I like to grill whole branzino stuffed with lemon slices, garlic and spears of fresh dill. It is mild in flavor, without a strong fish taste when cooked this way.
How to shop for fish:
- Shop from a reputable source. I live inland, so choices are more limited. My go-to source for fish and seafood is Whole Foods. They are always helpful and if you ask they will package your fish on ice for the ride home.
- If you are thinking about buying fish or seafood, ask questions! Don't be shy. If the fishmonger or the person responsible for the seafood department can't or won't answer your questions, move on. There are plenty of fish in the sea and plenty of stores from which to buy them.
- What questions should you ask?
- Is it fresh or previously frozen? (In many instances, the fish you see in the case is something they thawed from a bag in the freezer.) This is not necessarily a bad thing, in fact, I only buy frozen shrimp on advice from a fishmonger who volunteered, "Go get it over in the freezer case.
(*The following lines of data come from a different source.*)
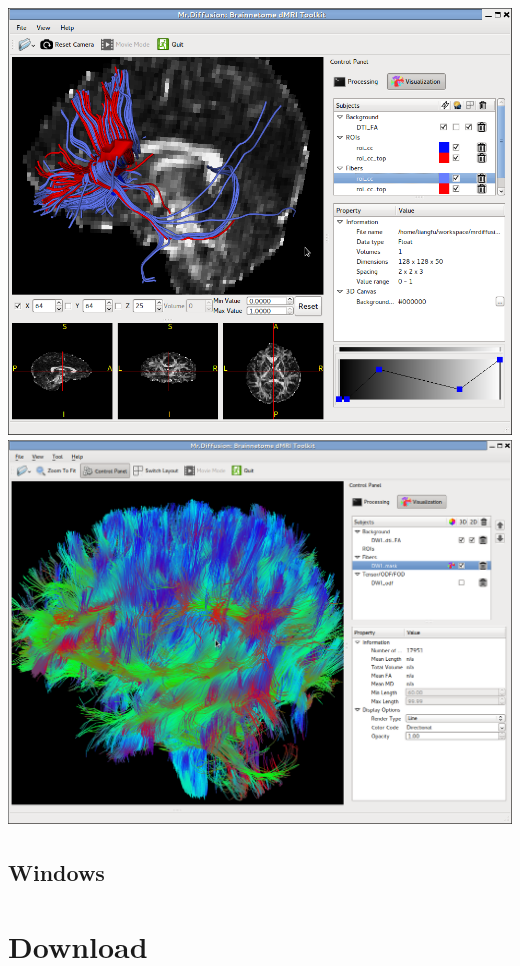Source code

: \documentclass[letterpaper,10pt,english]{sphinxmanual}
\begin{document}
\includegraphics{fibers.png} \includegraphics{fibers2.png}


\subsection{Windows}
\label{screenshot:windows}

\section{Download}
\label{download:download}\label{download::doc}
\end{document}
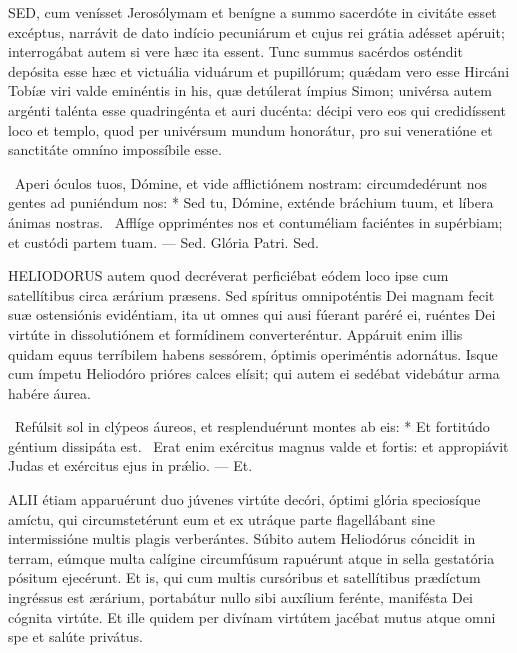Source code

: \lettrine[lines=2]{S}{ED}, cum venísset Jerosólymam et benígne a summo sacerdóte in civitáte esset excéptus, narrávit de dato indício pecuniárum et cujus rei grátia adésset apéruit; interrogábat autem si vere hæc ita essent. Tunc summus sacérdos osténdit depósita esse hæc et victuália viduárum et pupillórum; quǽdam vero esse Hircáni Tobíæ viri valde eminéntis in his, quæ detúlerat ímpius Simon; univérsa autem argénti talénta esse quadringénta et auri ducénta: décipi vero eos qui credidíssent loco et templo, quod per univérsum mundum honorátur, pro sui veneratióne et sanctitáte omníno impossíbile esse.

\R\ Aperi óculos tuos, Dómine, et vide afflictiónem nostram: circumdedérunt nos gentes ad puniéndum nos: * Sed tu, Dómine, exténde bráchium tuum, et líbera ánimas nostras. \V\ Afflíge oppriméntes nos et contuméliam faciéntes in supérbiam; et custódi partem tuam. — Sed. Glória Patri. Sed.




\lettrine[lines=2]{H}{ELIODORUS} autem quod decréverat perficiébat eódem loco ipse cum satellítibus circa ærárium præsens. Sed spíritus omnipoténtis Dei magnam fecit suæ ostensiónis evidéntiam, ita ut omnes qui ausi fúerant paréré ei, ruéntes Dei virtúte in dissolutiónem et formídinem converteréntur. Appáruit enim illis quidam equus terríbilem habens sessórem, óptimis operiméntis adornátus. Isque cum ímpetu Heliodóro prióres calces elísit; qui autem ei sedébat videbátur arma habére áurea.

\R\ Refúlsit sol in clýpeos áureos, et resplenduérunt montes ab eis: * Et fortitúdo géntium dissipáta est. \V\ Erat enim exércitus magnus valde et fortis: et appropiávit Judas et exércitus ejus in prǽlio. — Et.


\lettrine[lines=2]{A}{LII} étiam apparuérunt duo júvenes virtúte decóri, óptimi glória speciosíque amíctu, qui circumstetérunt eum et ex utráque parte flagellábant sine intermissióne multis plagis verberántes. Súbito autem Heliodórus cóncidit in terram, eúmque multa calígine circumfúsum rapuérunt atque in sella gestatória pósitum ejecérunt. Et is, qui cum multis cursóribus et satellítibus prædíctum ingréssus est ærárium, portabátur nullo sibi auxílium ferénte, manifésta Dei cógnita virtúte. Et ille quidem per divínam virtútem jacébat mutus atque omni spe et salúte privátus.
It is the same fish, we just thaw it out in the case."
- For previously frozen fish, ask, How long has it been thawed out?
- Whole fish like brazino are usually fresh, so the next question is crucial. When did you get it in? They should be able to tell you.
- If you are still interested, ask to see the fish you have your eye on. They won't hand it over the counter for you to examine, but they will hold it up or walk it out so you can get a closer look. The flesh should be moist and shiny. The eyes should be clear, not cloudy and sunken, signs that the fish is not as fresh as it should be.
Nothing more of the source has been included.